(Required action): Omit the images and return the remaining entries unchanged.

(Input):
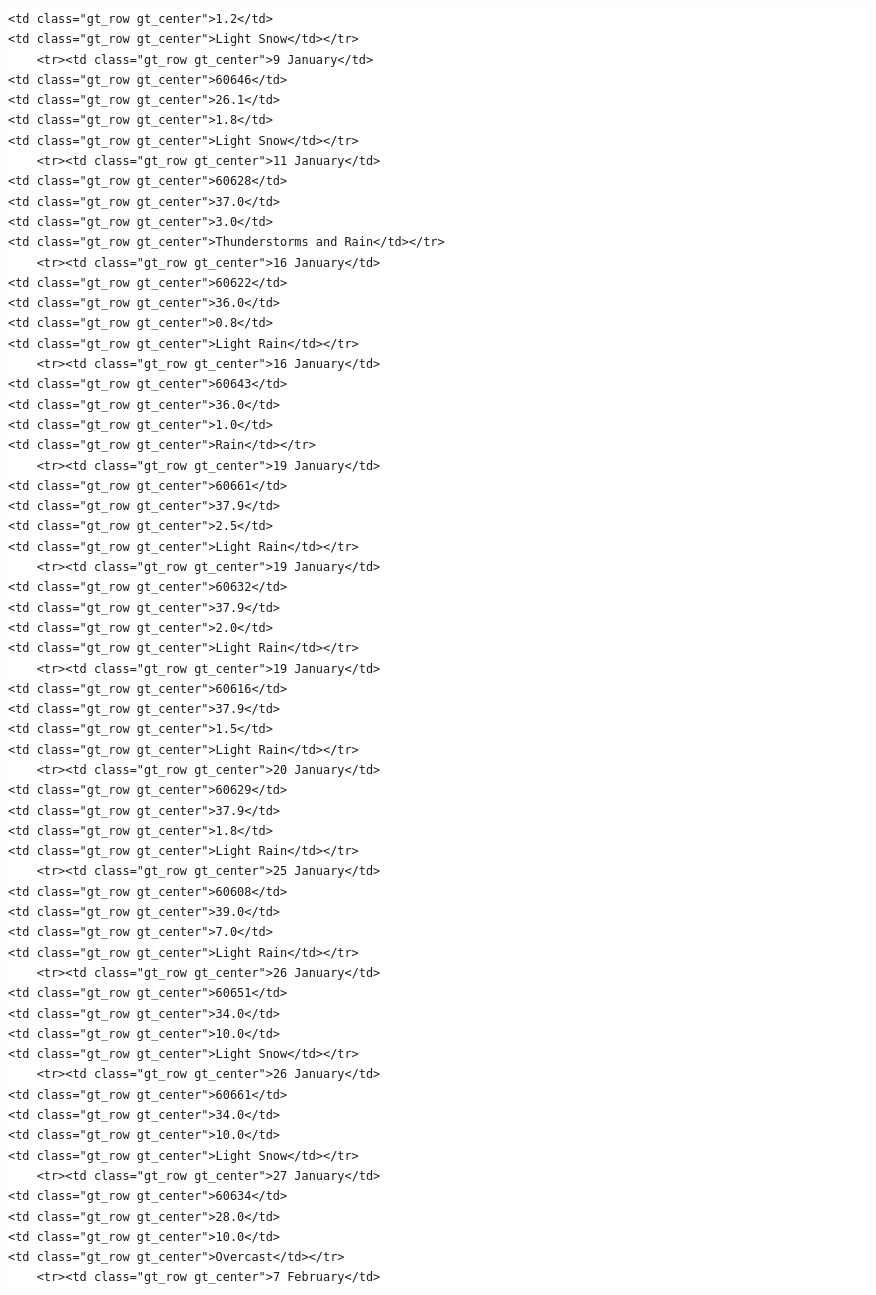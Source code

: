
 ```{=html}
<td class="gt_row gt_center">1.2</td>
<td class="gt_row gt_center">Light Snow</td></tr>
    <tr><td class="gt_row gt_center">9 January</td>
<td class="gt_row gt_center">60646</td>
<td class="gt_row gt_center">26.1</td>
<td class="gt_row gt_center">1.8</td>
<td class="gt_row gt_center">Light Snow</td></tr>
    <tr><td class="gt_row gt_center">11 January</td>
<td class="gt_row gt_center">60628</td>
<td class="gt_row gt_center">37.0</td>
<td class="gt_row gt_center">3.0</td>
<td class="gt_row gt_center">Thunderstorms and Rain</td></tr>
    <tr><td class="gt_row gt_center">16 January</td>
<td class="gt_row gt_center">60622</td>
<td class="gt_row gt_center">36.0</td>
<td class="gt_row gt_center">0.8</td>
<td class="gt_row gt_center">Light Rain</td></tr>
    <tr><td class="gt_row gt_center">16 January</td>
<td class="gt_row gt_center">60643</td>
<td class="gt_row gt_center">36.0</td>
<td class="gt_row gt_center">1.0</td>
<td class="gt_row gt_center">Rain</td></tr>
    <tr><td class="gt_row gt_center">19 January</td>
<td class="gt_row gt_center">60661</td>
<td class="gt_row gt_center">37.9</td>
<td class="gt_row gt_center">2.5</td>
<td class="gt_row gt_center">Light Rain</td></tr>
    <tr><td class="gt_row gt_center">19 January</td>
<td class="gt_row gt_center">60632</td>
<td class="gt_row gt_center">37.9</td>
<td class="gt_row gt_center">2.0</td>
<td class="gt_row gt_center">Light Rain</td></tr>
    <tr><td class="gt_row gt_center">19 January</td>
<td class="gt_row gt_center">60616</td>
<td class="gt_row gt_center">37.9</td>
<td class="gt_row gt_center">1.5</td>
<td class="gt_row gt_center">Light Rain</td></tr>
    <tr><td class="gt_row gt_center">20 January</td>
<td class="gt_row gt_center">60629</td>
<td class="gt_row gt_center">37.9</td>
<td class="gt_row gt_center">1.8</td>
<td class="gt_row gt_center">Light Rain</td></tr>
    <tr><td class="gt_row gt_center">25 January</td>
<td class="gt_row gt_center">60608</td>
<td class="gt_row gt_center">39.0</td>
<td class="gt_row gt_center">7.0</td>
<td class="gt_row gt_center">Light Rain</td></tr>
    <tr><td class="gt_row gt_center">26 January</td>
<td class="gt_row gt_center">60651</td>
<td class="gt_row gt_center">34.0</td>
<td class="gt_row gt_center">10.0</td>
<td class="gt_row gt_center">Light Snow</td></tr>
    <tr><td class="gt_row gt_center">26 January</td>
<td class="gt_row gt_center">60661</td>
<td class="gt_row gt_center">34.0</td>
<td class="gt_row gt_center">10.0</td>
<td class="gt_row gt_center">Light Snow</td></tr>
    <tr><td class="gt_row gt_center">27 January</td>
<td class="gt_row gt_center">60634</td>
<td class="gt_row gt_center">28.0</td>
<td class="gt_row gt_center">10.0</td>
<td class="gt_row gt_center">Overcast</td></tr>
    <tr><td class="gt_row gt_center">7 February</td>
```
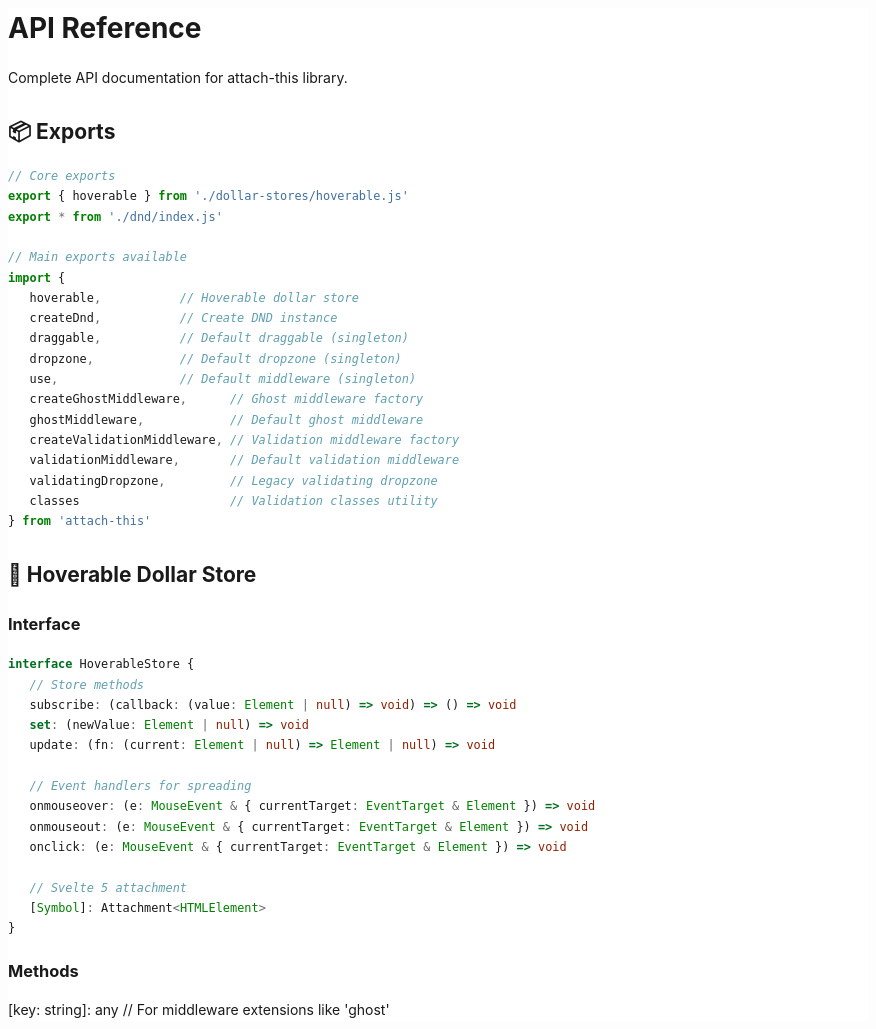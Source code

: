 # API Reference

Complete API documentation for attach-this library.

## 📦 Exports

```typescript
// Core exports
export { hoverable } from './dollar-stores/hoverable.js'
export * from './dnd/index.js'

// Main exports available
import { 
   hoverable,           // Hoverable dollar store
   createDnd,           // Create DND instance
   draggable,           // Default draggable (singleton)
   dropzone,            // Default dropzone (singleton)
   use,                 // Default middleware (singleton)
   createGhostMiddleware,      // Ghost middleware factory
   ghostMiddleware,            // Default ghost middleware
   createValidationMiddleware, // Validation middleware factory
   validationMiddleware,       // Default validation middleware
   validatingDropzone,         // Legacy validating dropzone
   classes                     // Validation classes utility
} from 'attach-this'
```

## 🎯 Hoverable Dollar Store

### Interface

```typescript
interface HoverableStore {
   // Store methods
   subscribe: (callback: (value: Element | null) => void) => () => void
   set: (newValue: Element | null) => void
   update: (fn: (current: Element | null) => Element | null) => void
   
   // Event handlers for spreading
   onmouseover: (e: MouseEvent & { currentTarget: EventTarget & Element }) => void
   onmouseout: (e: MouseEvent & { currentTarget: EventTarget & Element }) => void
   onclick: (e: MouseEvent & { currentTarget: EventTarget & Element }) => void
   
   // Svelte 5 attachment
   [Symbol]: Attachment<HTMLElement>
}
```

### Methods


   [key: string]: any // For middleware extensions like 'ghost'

(Solution for this problem):
Source code

:
 ```{=html}
<td class="gt_row gt_center">1.2</td>
<td class="gt_row gt_center">Light Snow</td></tr>
    <tr><td class="gt_row gt_center">9 January</td>
<td class="gt_row gt_center">60646</td>
<td class="gt_row gt_center">26.1</td>
<td class="gt_row gt_center">1.8</td>
<td class="gt_row gt_center">Light Snow</td></tr>
    <tr><td class="gt_row gt_center">11 January</td>
<td class="gt_row gt_center">60628</td>
<td class="gt_row gt_center">37.0</td>
<td class="gt_row gt_center">3.0</td>
<td class="gt_row gt_center">Thunderstorms and Rain</td></tr>
    <tr><td class="gt_row gt_center">16 January</td>
<td class="gt_row gt_center">60622</td>
<td class="gt_row gt_center">36.0</td>
<td class="gt_row gt_center">0.8</td>
<td class="gt_row gt_center">Light Rain</td></tr>
    <tr><td class="gt_row gt_center">16 January</td>
<td class="gt_row gt_center">60643</td>
<td class="gt_row gt_center">36.0</td>
<td class="gt_row gt_center">1.0</td>
<td class="gt_row gt_center">Rain</td></tr>
    <tr><td class="gt_row gt_center">19 January</td>
<td class="gt_row gt_center">60661</td>
<td class="gt_row gt_center">37.9</td>
<td class="gt_row gt_center">2.5</td>
<td class="gt_row gt_center">Light Rain</td></tr>
    <tr><td class="gt_row gt_center">19 January</td>
<td class="gt_row gt_center">60632</td>
<td class="gt_row gt_center">37.9</td>
<td class="gt_row gt_center">2.0</td>
<td class="gt_row gt_center">Light Rain</td></tr>
    <tr><td class="gt_row gt_center">19 January</td>
<td class="gt_row gt_center">60616</td>
<td class="gt_row gt_center">37.9</td>
<td class="gt_row gt_center">1.5</td>
<td class="gt_row gt_center">Light Rain</td></tr>
    <tr><td class="gt_row gt_center">20 January</td>
<td class="gt_row gt_center">60629</td>
<td class="gt_row gt_center">37.9</td>
<td class="gt_row gt_center">1.8</td>
<td class="gt_row gt_center">Light Rain</td></tr>
    <tr><td class="gt_row gt_center">25 January</td>
<td class="gt_row gt_center">60608</td>
<td class="gt_row gt_center">39.0</td>
<td class="gt_row gt_center">7.0</td>
<td class="gt_row gt_center">Light Rain</td></tr>
    <tr><td class="gt_row gt_center">26 January</td>
<td class="gt_row gt_center">60651</td>
<td class="gt_row gt_center">34.0</td>
<td class="gt_row gt_center">10.0</td>
<td class="gt_row gt_center">Light Snow</td></tr>
    <tr><td class="gt_row gt_center">26 January</td>
<td class="gt_row gt_center">60661</td>
<td class="gt_row gt_center">34.0</td>
<td class="gt_row gt_center">10.0</td>
<td class="gt_row gt_center">Light Snow</td></tr>
    <tr><td class="gt_row gt_center">27 January</td>
<td class="gt_row gt_center">60634</td>
<td class="gt_row gt_center">28.0</td>
<td class="gt_row gt_center">10.0</td>
<td class="gt_row gt_center">Overcast</td></tr>
    <tr><td class="gt_row gt_center">7 February</td>
```
Source code

: # API Reference

Complete API documentation for attach-this library.

## 📦 Exports

```typescript
// Core exports
export { hoverable } from './dollar-stores/hoverable.js'
export * from './dnd/index.js'

// Main exports available
import { 
   hoverable,           // Hoverable dollar store
   createDnd,           // Create DND instance
   draggable,           // Default draggable (singleton)
   dropzone,            // Default dropzone (singleton)
   use,                 // Default middleware (singleton)
   createGhostMiddleware,      // Ghost middleware factory
   ghostMiddleware,            // Default ghost middleware
   createValidationMiddleware, // Validation middleware factory
   validationMiddleware,       // Default validation middleware
   validatingDropzone,         // Legacy validating dropzone
   classes                     // Validation classes utility
} from 'attach-this'
```

## 🎯 Hoverable Dollar Store

### Interface

```typescript
interface HoverableStore {
   // Store methods
   subscribe: (callback: (value: Element | null) => void) => () => void
   set: (newValue: Element | null) => void
   update: (fn: (current: Element | null) => Element | null) => void
   
   // Event handlers for spreading
   onmouseover: (e: MouseEvent & { currentTarget: EventTarget & Element }) => void
   onmouseout: (e: MouseEvent & { currentTarget: EventTarget & Element }) => void
   onclick: (e: MouseEvent & { currentTarget: EventTarget & Element }) => void
   
   // Svelte 5 attachment
   [Symbol]: Attachment<HTMLElement>
}
```

### Methods


   [key: string]: any // For middleware extensions like 'ghost'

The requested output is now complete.